Les conjoints de ressortissants suisses doivent vivre en communauté conjugale depuis six ans au moins et avoir des liens étroits avec la Suisse. Si ces conditions sont remplies, une demande de naturalisation facilitée peut être déposée auprès de la représentation suisse compétente. Les émoluments de naturalisation perçus par le Secrétariat d’État aux migrations (SEM) sont réglés, comme jusqu’à présent, lors du dépôt de la demande. En cas de décision négative de naturalisation, les émoluments ne sont toutefois plus remboursés. La représentation suisse détermine au cours d’un entretien le niveau de connaissances sur la Suisse du candidat à la naturalisation, puis établit un rapport à l’intention du SEM. Le SEM vérifie ensuite si toutes les conditions de naturalisation sont remplies, se procure des renseignements de référence et confère la nationalité suisse en cas de décision positive.

Liens étroits avec la Suisse

L’existence de «liens étroits avec la Suisse» est une condition de naturalisation essentielle en particulier pour les demandes déposées à l’étranger. Dans la nouvelle loi, les exigences en la matière ont été quelque peu relevées. Au cours des six mois précédant le dépôt de la demande, le candidat à la naturalisation doit avoir séjourné en Suisse au moins à trois reprises pendant au moins cinq jours à chaque fois. Des références doivent en outre être fournies par des personnes résidant en Suisse qui connaissent personnellement le candidat à la naturalisation et peuvent confirmer les séjours de celui-ci en Suisse. En général, le candidat doit également avoir réussi un test de connaissances de base portant sur la situation géographique, historique, politique et sociale de la Suisse. Enfin, il doit avoir des contacts avec des ressortissants suisses et posséder de bonnes connaissances d’une langue nationale. Dans l’ordonnance sur la nationalité, on a renoncé à définir un niveau de langue. Les aptitudes linguistiques sont évaluées par la représentation suisse compétente au cours d’un entretien personnel, comme c’est déjà le cas aujourd’hui.

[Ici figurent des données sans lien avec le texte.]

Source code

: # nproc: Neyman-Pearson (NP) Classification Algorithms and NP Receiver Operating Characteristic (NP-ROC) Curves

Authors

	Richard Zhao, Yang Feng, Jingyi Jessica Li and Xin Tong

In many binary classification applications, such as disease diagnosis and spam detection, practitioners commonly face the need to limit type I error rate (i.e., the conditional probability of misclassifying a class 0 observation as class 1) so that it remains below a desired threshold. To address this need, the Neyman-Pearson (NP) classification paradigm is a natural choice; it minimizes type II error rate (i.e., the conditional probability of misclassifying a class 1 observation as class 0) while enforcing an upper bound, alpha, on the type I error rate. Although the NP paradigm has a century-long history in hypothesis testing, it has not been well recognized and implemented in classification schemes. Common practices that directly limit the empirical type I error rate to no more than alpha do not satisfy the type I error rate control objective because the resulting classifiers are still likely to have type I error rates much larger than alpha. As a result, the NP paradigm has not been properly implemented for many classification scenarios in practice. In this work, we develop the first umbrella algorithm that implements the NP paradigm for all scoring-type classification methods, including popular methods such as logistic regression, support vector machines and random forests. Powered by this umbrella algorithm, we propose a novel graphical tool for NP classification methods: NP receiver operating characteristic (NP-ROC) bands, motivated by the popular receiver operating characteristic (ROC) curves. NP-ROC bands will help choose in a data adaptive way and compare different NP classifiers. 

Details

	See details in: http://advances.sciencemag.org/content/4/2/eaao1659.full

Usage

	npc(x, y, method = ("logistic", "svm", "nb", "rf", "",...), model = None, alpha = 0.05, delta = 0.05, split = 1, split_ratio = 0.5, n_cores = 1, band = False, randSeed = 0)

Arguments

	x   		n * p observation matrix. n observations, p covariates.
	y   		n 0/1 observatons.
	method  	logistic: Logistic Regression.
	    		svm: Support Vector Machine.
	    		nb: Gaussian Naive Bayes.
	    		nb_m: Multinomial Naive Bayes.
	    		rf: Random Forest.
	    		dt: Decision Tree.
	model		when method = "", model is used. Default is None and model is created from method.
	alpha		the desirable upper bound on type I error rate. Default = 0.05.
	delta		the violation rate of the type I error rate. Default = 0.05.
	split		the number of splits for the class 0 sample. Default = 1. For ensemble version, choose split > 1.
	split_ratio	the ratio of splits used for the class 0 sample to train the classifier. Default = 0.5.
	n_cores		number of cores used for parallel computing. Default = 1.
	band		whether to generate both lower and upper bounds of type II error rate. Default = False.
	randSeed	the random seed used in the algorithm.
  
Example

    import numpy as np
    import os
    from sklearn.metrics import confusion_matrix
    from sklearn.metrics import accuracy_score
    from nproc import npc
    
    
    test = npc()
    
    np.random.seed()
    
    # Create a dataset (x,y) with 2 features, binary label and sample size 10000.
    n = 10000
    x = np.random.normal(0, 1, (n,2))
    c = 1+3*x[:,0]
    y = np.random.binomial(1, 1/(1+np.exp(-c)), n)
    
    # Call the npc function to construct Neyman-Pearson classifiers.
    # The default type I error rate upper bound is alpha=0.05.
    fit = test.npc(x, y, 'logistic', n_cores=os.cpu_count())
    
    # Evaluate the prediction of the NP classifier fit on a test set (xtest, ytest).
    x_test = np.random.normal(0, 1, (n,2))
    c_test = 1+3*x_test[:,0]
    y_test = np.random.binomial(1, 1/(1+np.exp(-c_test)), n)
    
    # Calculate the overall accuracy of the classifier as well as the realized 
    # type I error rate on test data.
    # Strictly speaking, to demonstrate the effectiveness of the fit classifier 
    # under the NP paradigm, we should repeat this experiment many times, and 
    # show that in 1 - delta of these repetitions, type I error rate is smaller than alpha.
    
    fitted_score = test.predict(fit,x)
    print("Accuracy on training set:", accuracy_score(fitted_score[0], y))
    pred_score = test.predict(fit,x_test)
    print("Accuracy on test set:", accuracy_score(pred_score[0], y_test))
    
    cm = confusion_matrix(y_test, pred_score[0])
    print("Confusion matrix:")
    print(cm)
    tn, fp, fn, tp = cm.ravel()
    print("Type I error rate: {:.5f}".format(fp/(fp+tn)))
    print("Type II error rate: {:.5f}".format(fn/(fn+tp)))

Les étrangers qui, du fait de leur environnement familial, se sentent étroitement liés à la Suisse même à l’étranger peuvent demander la naturalisation facilitée également avec la nouvelle loi. Les conditions liées aux demandes déposées à l’étranger ont toutefois été durcies de manière ponctuelle. Tout candidat désireux de déposer une demande de naturalisation facilitée à l’étranger devrait s’informer en temps opportun auprès de la représentation suisse compétente. De plus amples informations à ce sujet sont disponibles sur www.sem.admin.ch/sem/de/home/themen/buergerrecht/faq.html > Entrée & Séjour > FAQ > Nationalité suisse / Naturalisations > Questions relatives au nouveau droit.

Autres nouveautés concernant la réintégration

Désormais, les demandes de réintégration déposées à l’étranger supposent l’existence de liens étroits avec la Suisse. Il s’agit là d’un durcissement de la réglementation par rapport au texte en vigueur actuellement. Si la perte de la nationalité suisse remonte à plus de dix ans, le candidat à la naturalisation ne peut déposer une demande de réintégration que s’il a séjourné trois ans en Suisse. Jusqu’à présent, un enfant dont la grand-mère possédait la nationalité suisse pouvait demander la naturalisation facilitée. Désormais, seul l’enfant issu d’un mariage entre une Suissesse et un étranger et dont la mère possédait la nationalité suisse avant ou au moment de la naissance de l’enfant peut déposer une demande de naturalisation facilitée. Dans ce cas également, l’enfant doit avoir des liens étroits avec la Suisse. À l’avenir, une naturalisation facilitée ne sera plus possible si seule la grand-mère ou l’arrière-grand-mère sont de nationalité suisse.